▶ _Your instructions_: Transcribe exactly the line containing "I am a data" and each line after it, through the end of the entries, with nothing before or after.

▶ _Collected data_:
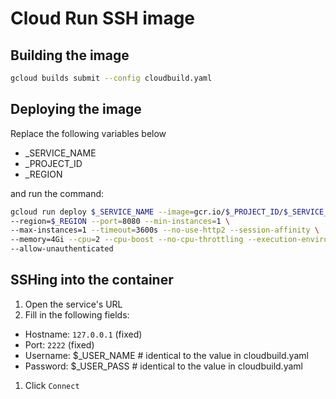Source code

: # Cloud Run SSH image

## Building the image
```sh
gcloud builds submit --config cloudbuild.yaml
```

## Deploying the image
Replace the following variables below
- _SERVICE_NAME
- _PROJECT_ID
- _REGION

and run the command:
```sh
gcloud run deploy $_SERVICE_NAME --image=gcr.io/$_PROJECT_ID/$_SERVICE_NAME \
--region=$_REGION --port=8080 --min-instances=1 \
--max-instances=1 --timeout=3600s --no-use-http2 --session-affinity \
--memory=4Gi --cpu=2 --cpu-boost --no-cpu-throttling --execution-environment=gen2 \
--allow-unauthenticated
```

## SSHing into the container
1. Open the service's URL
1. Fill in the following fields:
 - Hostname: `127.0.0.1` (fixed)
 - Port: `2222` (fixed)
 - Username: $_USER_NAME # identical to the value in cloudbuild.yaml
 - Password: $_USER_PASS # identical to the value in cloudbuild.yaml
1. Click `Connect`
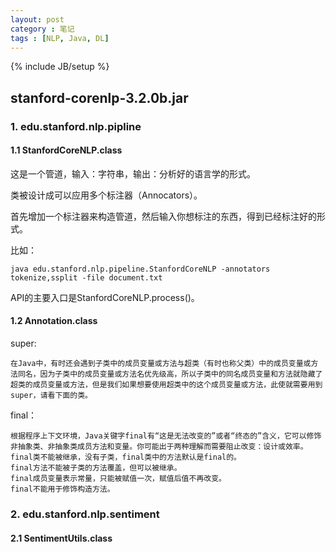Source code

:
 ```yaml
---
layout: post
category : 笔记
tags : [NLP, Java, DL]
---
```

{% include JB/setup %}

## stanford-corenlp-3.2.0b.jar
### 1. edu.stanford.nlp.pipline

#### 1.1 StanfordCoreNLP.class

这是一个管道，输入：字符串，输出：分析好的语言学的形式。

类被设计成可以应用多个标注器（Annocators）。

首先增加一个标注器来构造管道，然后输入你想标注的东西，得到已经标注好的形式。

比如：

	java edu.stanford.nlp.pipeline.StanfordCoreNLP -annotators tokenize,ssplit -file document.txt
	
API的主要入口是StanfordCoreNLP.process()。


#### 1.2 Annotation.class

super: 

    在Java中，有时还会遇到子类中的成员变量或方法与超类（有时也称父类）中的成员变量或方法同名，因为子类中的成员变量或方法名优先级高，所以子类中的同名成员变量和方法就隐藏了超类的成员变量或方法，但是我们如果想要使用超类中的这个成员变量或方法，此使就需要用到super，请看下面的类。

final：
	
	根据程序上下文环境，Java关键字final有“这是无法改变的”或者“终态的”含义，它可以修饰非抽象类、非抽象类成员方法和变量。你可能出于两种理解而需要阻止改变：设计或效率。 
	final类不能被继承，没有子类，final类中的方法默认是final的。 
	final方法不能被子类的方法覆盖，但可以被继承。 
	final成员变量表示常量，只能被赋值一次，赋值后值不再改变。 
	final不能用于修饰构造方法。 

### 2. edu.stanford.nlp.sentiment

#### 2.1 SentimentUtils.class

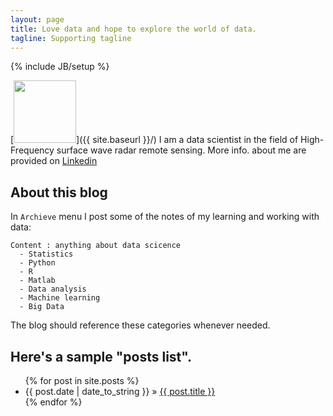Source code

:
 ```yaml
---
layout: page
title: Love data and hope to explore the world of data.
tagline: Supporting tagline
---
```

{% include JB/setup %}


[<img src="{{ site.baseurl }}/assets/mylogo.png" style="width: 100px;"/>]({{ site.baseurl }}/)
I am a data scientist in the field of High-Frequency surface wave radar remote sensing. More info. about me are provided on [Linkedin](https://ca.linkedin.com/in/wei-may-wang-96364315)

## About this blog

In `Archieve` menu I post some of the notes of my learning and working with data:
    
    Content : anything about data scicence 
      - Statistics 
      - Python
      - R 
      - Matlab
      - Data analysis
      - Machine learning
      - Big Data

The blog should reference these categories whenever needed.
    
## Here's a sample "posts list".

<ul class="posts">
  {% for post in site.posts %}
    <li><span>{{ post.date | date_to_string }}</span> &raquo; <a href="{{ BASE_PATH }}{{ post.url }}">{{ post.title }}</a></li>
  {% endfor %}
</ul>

▶ _Response for this exercise_:
I am a data scientist in the field of High-Frequency surface wave radar remote sensing. More info. about me are provided on [Linkedin](https://ca.linkedin.com/in/wei-may-wang-96364315)

## About this blog

In `Archieve` menu I post some of the notes of my learning and working with data:
    
    Content : anything about data scicence 
      - Statistics 
      - Python
      - R 
      - Matlab
      - Data analysis
      - Machine learning
      - Big Data

The blog should reference these categories whenever needed.
    
## Here's a sample "posts list".

<ul class="posts">
  {% for post in site.posts %}
    <li><span>{{ post.date | date_to_string }}</span> &raquo; <a href="{{ BASE_PATH }}{{ post.url }}">{{ post.title }}</a></li>
  {% endfor %}
</ul>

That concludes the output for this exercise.